### Work to be completed:
Extract each line of the records below that contains the word "mathscr".

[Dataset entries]
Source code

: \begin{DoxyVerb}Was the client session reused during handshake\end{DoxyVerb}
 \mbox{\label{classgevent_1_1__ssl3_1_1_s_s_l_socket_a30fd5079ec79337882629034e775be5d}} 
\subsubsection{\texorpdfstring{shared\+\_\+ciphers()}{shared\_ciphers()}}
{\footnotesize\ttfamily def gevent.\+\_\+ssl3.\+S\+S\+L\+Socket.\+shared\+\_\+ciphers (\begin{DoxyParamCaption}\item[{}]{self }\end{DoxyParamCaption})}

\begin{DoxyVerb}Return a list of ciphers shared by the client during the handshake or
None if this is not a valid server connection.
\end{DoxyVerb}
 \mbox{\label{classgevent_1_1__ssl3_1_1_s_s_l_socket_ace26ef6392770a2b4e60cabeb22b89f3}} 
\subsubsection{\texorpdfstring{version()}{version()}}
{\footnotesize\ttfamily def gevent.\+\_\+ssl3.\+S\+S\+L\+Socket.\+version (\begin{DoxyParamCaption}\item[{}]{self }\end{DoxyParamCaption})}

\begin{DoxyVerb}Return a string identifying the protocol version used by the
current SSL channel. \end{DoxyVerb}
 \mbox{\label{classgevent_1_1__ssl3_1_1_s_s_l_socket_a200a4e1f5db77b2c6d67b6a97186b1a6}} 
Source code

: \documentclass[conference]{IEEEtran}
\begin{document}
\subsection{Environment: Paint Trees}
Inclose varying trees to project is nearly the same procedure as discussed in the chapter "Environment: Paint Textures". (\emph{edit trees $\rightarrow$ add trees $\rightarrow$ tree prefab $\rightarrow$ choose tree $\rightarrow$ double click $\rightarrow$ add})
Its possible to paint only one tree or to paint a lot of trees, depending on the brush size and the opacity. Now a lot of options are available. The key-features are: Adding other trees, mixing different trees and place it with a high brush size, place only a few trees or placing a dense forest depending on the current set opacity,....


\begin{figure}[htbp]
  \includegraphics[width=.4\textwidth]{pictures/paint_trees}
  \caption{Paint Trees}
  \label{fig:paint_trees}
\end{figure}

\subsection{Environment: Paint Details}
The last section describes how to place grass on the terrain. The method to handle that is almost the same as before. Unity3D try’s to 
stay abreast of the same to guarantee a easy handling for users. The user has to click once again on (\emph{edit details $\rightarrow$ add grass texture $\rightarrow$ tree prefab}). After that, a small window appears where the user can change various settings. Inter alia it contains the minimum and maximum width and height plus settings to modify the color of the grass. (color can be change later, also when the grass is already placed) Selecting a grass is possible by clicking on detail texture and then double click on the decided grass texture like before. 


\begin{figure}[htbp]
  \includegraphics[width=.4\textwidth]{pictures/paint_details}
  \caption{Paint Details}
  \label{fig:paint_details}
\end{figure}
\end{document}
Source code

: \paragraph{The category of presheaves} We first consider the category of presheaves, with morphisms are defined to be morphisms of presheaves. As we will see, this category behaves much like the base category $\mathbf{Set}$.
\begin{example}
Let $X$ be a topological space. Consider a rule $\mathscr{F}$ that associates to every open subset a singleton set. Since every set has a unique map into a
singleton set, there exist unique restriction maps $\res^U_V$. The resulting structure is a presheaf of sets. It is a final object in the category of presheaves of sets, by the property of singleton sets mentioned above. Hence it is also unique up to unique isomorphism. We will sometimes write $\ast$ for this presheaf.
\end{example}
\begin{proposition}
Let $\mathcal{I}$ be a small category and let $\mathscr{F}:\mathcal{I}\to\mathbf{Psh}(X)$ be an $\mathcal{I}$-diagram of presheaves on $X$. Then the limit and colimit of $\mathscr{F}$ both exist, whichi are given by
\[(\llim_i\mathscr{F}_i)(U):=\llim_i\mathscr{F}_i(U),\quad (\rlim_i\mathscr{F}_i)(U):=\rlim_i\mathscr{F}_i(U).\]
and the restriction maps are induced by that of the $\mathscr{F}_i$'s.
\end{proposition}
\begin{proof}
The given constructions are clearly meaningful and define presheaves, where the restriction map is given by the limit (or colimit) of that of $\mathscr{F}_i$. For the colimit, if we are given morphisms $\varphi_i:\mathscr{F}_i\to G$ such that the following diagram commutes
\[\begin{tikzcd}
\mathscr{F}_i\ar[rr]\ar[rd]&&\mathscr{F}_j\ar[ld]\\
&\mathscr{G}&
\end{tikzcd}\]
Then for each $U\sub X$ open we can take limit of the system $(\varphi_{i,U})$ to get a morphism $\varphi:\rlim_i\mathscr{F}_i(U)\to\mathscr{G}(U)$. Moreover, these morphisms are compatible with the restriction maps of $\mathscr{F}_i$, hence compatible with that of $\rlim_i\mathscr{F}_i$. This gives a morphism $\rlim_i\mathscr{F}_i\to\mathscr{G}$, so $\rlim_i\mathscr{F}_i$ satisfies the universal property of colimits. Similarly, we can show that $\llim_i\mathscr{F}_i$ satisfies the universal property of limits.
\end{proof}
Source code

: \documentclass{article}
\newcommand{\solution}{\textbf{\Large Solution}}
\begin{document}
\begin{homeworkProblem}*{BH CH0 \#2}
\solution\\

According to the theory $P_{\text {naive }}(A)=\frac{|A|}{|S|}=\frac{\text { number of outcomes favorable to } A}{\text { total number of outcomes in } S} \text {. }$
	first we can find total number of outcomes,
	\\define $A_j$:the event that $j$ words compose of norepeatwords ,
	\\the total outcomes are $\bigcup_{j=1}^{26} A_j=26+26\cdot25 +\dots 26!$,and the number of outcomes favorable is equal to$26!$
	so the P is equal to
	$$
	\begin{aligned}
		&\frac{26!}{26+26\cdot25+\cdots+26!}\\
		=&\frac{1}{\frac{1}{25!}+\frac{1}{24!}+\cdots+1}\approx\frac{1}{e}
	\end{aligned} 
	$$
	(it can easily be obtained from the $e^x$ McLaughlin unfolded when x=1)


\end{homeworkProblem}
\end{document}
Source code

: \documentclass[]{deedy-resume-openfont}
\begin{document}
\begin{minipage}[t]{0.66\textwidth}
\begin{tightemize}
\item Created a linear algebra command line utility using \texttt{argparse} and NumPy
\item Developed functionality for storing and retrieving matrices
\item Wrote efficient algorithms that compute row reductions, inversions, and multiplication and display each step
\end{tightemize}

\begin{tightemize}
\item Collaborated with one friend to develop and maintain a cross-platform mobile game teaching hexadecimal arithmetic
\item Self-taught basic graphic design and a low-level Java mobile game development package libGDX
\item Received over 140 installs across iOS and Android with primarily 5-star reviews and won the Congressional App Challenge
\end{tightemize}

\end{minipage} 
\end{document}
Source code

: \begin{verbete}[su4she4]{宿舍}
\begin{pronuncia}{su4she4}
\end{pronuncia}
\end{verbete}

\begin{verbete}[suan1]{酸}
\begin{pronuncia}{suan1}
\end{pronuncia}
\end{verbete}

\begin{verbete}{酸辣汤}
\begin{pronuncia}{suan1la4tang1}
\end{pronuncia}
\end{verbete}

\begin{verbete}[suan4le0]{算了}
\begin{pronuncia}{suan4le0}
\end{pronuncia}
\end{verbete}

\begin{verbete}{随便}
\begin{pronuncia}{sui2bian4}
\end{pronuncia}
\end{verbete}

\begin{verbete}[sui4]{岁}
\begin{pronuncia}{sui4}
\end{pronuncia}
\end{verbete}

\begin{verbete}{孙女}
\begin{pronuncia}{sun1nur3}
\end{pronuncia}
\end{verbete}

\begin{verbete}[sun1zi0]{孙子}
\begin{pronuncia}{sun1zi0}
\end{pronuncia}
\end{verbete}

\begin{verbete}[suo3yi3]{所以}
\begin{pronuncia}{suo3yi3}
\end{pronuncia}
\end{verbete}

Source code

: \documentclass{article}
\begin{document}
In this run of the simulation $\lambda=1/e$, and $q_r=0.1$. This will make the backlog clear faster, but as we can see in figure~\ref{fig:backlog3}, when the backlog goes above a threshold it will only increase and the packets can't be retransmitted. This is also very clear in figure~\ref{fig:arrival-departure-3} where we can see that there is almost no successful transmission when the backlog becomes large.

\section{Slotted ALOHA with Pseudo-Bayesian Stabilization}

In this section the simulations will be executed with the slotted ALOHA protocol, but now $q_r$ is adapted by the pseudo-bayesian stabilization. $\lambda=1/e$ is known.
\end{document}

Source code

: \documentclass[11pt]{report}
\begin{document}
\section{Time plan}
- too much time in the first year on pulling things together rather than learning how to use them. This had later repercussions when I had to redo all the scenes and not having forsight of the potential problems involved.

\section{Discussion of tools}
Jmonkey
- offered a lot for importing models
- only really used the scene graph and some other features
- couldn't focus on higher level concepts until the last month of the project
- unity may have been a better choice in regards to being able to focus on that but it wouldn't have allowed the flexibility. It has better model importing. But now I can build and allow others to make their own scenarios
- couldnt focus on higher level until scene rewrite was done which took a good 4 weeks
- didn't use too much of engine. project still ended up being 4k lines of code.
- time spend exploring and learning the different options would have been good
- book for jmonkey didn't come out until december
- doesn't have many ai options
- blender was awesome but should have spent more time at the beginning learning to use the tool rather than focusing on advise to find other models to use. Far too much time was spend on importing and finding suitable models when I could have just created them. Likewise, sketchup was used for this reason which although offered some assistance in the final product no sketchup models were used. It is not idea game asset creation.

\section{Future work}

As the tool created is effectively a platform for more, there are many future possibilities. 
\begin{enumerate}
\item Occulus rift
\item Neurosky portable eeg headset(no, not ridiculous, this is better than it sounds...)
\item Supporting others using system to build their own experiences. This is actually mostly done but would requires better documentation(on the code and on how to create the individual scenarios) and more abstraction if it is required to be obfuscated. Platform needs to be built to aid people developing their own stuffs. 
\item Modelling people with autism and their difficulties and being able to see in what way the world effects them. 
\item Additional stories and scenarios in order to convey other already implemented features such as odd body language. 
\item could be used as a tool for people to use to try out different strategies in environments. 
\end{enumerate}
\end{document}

### Solution to this task:
Let $X$ be a topological space. Consider a rule $\mathscr{F}$ that associates to every open subset a singleton set. Since every set has a unique map into a
Let $\mathcal{I}$ be a small category and let $\mathscr{F}:\mathcal{I}\to\mathbf{Psh}(X)$ be an $\mathcal{I}$-diagram of presheaves on $X$. Then the limit and colimit of $\mathscr{F}$ both exist, whichi are given by
\[(\llim_i\mathscr{F}_i)(U):=\llim_i\mathscr{F}_i(U),\quad (\rlim_i\mathscr{F}_i)(U):=\rlim_i\mathscr{F}_i(U).\]
and the restriction maps are induced by that of the $\mathscr{F}_i$'s.
The given constructions are clearly meaningful and define presheaves, where the restriction map is given by the limit (or colimit) of that of $\mathscr{F}_i$. For the colimit, if we are given morphisms $\varphi_i:\mathscr{F}_i\to G$ such that the following diagram commutes
\mathscr{F}_i\ar[rr]\ar[rd]&&\mathscr{F}_j\ar[ld]\\
&\mathscr{G}&
Then for each $U\sub X$ open we can take limit of the system $(\varphi_{i,U})$ to get a morphism $\varphi:\rlim_i\mathscr{F}_i(U)\to\mathscr{G}(U)$. Moreover, these morphisms are compatible with the restriction maps of $\mathscr{F}_i$, hence compatible with that of $\rlim_i\mathscr{F}_i$. This gives a morphism $\rlim_i\mathscr{F}_i\to\mathscr{G}$, so $\rlim_i\mathscr{F}_i$ satisfies the universal property of colimits. Similarly, we can show that $\llim_i\mathscr{F}_i$ satisfies the universal property of limits.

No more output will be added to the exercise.